My buddy David McPherson’s latest book 101 Fascinating Canadian Music Facts recently hit shelves. To mark the occasion, this week he’s letting me share a few of the stories from this deep dive into Canadian music history. Here’s the second one:
You’ll Have to Excuse Me …
Canadian Gen-Xers know the lyrics well. They screamed them at the top of their lungs with best buddies in their college days. They danced wildly at friends’ weddings to this Spirit Of The West song after a few too many libations, yelling lines like: “You’ll have to excuse me I’m not at my best!” while sweat flew from their smiling faces.
This party anthem — Home For A Rest —was inducted into the Canadian Songwriters Hall of Fame in 2018. The song began as scribblings in band co-founder Geoffrey Kelly’s journal. It’s hard to imagine, but this rip-roaring tune that CBC Radio once named the 22nd Greatest Canadian Song of all time almost did not make the band’s 1990 platinum release, Save This House. Here’s the back story:
Save This House was recorded at Barney Bentall’s Vancouver studio with award-winning producer Danny Greenspoon. With pre-production done, and most of the tracks picked, Greenspoon had his bags packed and was heading to the airport. Before leaving, he paused and asked the band if they had any more songs. Kelly offered what he called a “half-baked idea for a tune” and played the producer a bare-bones Home For A Rest on his acoustic guitar.

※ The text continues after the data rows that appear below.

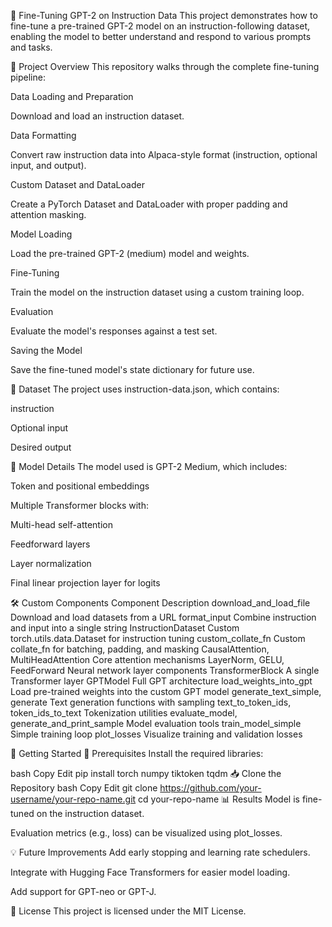 📘 Fine-Tuning GPT-2 on Instruction Data
This project demonstrates how to fine-tune a pre-trained GPT-2 model on an instruction-following dataset, enabling the model to better understand and respond to various prompts and tasks.

🚀 Project Overview
This repository walks through the complete fine-tuning pipeline:

Data Loading and Preparation

Download and load an instruction dataset.

Data Formatting

Convert raw instruction data into Alpaca-style format (instruction, optional input, and output).

Custom Dataset and DataLoader

Create a PyTorch Dataset and DataLoader with proper padding and attention masking.

Model Loading

Load the pre-trained GPT-2 (medium) model and weights.

Fine-Tuning

Train the model on the instruction dataset using a custom training loop.

Evaluation

Evaluate the model's responses against a test set.

Saving the Model

Save the fine-tuned model's state dictionary for future use.

📂 Dataset
The project uses instruction-data.json, which contains:

instruction

Optional input

Desired output

🧠 Model Details
The model used is GPT-2 Medium, which includes:

Token and positional embeddings

Multiple Transformer blocks with:

Multi-head self-attention

Feedforward layers

Layer normalization

Final linear projection layer for logits

🛠 Custom Components
Component	Description
download_and_load_file	Download and load datasets from a URL
format_input	Combine instruction and input into a single string
InstructionDataset	Custom torch.utils.data.Dataset for instruction tuning
custom_collate_fn	Custom collate_fn for batching, padding, and masking
CausalAttention, MultiHeadAttention	Core attention mechanisms
LayerNorm, GELU, FeedForward	Neural network layer components
TransformerBlock	A single Transformer layer
GPTModel	Full GPT architecture
load_weights_into_gpt	Load pre-trained weights into the custom GPT model
generate_text_simple, generate	Text generation functions with sampling
text_to_token_ids, token_ids_to_text	Tokenization utilities
evaluate_model, generate_and_print_sample	Model evaluation tools
train_model_simple	Simple training loop
plot_losses	Visualize training and validation losses

🧪 Getting Started
🔧 Prerequisites
Install the required libraries:

bash
Copy
Edit
pip install torch numpy tiktoken tqdm
📥 Clone the Repository
bash
Copy
Edit
git clone https://github.com/your-username/your-repo-name.git
cd your-repo-name
📊 Results
Model is fine-tuned on the instruction dataset.

Evaluation metrics (e.g., loss) can be visualized using plot_losses.

💡 Future Improvements
Add early stopping and learning rate schedulers.

Integrate with Hugging Face Transformers for easier model loading.

Add support for GPT-neo or GPT-J.

📃 License
This project is licensed under the MIT License.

Home For A Rest started as a long poem written years before when Spirit Of The West were schlepping across the U.K. playing pubs along Charing Cross Road like The Spice Of Life and travelling with all their gear from town to town via buses, taxis and trains. During this exhausting six weeks, the band spent most of the time crashing on friends’ floors or cramming into a single hostel room.
Never a commercial radio hit, but somehow — organically via college radio and through Spirit Of The West’s spirited live shows — the song took on a life of its own and became the crowd pleaser that ended shows with everyone pogo dancing.
Kelly admits the song was “a passport” for the band. “That one song was nearly enough to get us places,” he says. “We had to back it up with other material, but it certainly helped to open the doors and gave us a little credibility. Every once in a while, I’ll think about that song and relive that time when I wrote those lyrics. There is a charm in them that I love, like that verse about trains and travelling Yorkshire’s green fields … I can still smell the hops in the air. It’s a real snapshot of our early days as a band and a great little memento from that time.”